Find Us On Social Media :

Ingin Anak Sukses, Optimalkan EQ-nya!

By Moh Habib Asyhad, Rabu, 9 Maret 2016 | 12:00 WIB

Ingin Anak Sukses, Optimalkan EQ-nya!

Intisari-Online.com - Banyak orangtua beranggapan bahwa kecerdasan anak bergantung pada IQ (intelligence quotient) semata; mereka yang sukses adalah yang juara matematika di kelas atau juara olimpiade fisika berkali-kali. Padahal ada faktor lain yang menjadi kunci kesuksesan seseorang, dan sayangnya tidak semua orangtua tahu itu, yaitu dengan mengoptimalkan EQ (emotional quotient)-nya.

***

Tidak seperti teman-temannya yang lain, pada usianya yang ke-8, Ishaan Nandkishore belum bisa membaca, menulis, juga menghitung. Ishaan sempat tinggal kelas dan terancam mengulang tahun keduanya di sekolah dasar. Karena persoalan ini, orang-orang di sekitarnya menganggapnya sebagai anak bandel, malas belajar, suka bolos dari kelas, dan mengejeknya sebagai anak yang bodoh. Termasuk ayahnya.

Tidak tahan, ayah Ishaan lantas memindahkannya ke sekolah berasrama. Ia berharap, dengan pola pendidikan yang ketat dan disiplin ala pendidikan asrama, Ishaan bisa lebih giat belajar. Ia ingin Ishaan seperti kakaknya yang selalu mendapat ranking satu di kelasnya dan kerap menjuarai kompetisi tenis junior sekolah. Tapi asa ayah Ishaan nyaris sia-sia, karena di sekolahnya yang baru Ishaan justru menjadi stres.

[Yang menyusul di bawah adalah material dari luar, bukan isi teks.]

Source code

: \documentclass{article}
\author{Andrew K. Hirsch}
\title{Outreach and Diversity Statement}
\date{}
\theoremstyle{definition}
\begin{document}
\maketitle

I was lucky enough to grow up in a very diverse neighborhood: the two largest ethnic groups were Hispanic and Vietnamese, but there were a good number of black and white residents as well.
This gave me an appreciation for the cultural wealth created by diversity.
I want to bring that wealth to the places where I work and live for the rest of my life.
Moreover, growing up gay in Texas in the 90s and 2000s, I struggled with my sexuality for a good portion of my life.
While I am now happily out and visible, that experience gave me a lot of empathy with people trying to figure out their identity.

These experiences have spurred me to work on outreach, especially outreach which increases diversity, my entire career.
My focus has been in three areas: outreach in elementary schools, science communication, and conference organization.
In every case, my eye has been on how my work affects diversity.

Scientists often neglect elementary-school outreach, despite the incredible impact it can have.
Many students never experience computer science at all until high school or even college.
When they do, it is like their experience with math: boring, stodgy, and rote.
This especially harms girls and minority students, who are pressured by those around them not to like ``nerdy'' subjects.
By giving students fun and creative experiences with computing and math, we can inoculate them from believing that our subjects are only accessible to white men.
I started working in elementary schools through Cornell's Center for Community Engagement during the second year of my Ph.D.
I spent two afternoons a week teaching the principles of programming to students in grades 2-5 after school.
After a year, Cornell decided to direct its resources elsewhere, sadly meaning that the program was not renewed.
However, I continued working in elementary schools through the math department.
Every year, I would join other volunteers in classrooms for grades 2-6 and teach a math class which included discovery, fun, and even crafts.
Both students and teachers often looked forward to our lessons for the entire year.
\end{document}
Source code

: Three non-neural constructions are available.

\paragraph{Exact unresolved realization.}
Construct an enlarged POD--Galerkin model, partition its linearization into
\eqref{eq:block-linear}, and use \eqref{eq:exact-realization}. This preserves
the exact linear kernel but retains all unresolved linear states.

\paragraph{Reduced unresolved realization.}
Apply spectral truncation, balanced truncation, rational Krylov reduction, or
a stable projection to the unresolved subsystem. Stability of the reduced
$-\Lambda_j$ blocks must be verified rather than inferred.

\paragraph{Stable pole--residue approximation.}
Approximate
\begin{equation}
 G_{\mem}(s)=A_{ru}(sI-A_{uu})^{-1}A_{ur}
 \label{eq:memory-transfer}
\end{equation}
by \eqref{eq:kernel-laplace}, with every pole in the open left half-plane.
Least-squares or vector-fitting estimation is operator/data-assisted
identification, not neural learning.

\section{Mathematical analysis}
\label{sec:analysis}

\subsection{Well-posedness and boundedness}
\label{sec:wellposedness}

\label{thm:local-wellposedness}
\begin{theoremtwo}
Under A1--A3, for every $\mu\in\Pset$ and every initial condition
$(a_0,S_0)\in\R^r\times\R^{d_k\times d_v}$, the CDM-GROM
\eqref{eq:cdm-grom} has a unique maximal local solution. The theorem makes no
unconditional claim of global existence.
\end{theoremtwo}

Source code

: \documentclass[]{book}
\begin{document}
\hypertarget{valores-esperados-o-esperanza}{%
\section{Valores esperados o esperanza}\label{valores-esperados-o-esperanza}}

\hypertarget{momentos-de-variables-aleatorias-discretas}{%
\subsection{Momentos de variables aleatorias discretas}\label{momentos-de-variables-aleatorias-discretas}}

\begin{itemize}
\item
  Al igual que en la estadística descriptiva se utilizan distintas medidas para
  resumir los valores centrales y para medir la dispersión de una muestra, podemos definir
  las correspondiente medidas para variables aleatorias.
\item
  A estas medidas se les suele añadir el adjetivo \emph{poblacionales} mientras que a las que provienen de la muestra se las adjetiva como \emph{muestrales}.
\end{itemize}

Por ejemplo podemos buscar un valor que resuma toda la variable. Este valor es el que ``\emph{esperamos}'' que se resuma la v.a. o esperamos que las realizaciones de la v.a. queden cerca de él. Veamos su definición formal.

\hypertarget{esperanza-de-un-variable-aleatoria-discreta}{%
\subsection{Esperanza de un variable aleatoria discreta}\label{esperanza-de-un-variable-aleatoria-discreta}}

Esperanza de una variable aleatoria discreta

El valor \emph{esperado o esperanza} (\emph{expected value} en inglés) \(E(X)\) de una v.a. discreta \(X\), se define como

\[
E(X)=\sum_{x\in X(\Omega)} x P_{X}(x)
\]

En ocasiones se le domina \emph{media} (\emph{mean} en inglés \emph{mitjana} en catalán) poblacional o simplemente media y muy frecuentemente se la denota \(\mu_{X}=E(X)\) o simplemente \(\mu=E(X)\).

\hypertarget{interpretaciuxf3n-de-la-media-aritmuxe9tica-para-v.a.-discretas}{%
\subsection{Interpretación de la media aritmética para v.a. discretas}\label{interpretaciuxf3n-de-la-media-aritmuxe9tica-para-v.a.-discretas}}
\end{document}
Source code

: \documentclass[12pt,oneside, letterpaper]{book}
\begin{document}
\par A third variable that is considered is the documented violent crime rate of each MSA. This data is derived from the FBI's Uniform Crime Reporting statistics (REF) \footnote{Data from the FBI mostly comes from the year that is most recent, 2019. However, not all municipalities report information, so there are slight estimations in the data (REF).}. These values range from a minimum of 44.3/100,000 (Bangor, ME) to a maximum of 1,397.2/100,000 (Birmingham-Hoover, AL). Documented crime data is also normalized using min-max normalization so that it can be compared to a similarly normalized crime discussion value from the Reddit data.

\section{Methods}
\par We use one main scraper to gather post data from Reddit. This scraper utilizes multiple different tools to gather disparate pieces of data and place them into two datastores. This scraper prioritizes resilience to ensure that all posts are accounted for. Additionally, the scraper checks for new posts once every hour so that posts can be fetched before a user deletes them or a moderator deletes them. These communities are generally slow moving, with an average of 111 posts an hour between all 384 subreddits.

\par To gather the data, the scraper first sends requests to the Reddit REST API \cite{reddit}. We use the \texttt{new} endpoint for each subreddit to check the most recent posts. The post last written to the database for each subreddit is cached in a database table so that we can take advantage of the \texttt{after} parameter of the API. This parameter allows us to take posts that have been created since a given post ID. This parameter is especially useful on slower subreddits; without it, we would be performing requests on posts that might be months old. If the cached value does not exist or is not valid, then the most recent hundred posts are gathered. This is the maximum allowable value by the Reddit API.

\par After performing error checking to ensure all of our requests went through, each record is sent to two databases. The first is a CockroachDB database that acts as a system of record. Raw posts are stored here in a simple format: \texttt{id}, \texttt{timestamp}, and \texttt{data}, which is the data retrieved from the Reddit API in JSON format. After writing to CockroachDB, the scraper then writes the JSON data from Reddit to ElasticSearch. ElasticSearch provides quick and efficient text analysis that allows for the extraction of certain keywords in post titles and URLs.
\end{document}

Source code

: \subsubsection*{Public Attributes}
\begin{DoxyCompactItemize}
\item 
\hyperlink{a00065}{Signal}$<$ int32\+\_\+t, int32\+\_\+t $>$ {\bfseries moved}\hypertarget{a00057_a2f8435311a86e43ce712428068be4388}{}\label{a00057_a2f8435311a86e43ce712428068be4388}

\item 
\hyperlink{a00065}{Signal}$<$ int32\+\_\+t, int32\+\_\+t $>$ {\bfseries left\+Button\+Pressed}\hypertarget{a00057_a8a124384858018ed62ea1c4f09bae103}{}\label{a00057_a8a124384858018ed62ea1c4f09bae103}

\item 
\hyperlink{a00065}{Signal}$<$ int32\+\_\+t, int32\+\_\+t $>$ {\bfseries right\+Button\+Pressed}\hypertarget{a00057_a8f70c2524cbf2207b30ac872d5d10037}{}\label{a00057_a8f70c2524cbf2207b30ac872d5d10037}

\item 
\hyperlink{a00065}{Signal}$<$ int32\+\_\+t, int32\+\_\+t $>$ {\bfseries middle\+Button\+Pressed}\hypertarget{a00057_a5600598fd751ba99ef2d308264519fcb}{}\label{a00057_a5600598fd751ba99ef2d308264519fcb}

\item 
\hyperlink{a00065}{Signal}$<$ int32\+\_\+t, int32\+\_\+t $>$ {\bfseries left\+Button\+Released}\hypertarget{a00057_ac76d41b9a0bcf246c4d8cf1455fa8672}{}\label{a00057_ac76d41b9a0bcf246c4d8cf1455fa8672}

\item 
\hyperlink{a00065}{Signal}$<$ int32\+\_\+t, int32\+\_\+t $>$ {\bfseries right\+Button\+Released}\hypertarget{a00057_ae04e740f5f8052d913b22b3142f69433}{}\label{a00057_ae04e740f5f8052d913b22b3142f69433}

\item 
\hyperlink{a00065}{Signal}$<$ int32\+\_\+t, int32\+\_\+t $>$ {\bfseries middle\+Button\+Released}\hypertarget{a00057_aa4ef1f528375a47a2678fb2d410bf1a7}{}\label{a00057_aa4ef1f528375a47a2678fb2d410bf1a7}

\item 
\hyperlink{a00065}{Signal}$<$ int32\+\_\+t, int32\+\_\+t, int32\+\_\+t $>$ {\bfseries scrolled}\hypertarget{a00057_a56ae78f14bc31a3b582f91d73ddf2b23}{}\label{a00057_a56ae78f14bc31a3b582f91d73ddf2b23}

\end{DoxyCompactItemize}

Pada sebuah pelajaran kesenian, Ishaan bertemu dengan seorang guru pengganti bernama Ram Shankar. Dan Pak Ram—begitu pak guru itu disapa—inilah yang tahu bahwa Ishaan tidak lancar membaca dan menulis bukan karena malas belajar. Ada faktor lain yang bahkan tidak diketahui orangtua dan guru-gurunya yang lain.

Sejak kecil Ishaan mengidap disleksia sehingga tidak bisa mengenali huruf-huruf, tidak bisa menghitung, bahkan tidak bisa melempar bola tepat sasaran. Terlepas dari “kekurangannya” itu, ada satu hal yang tidak disadari orang-orang terdekat Ishaan: ia jago menggambar dan melukis.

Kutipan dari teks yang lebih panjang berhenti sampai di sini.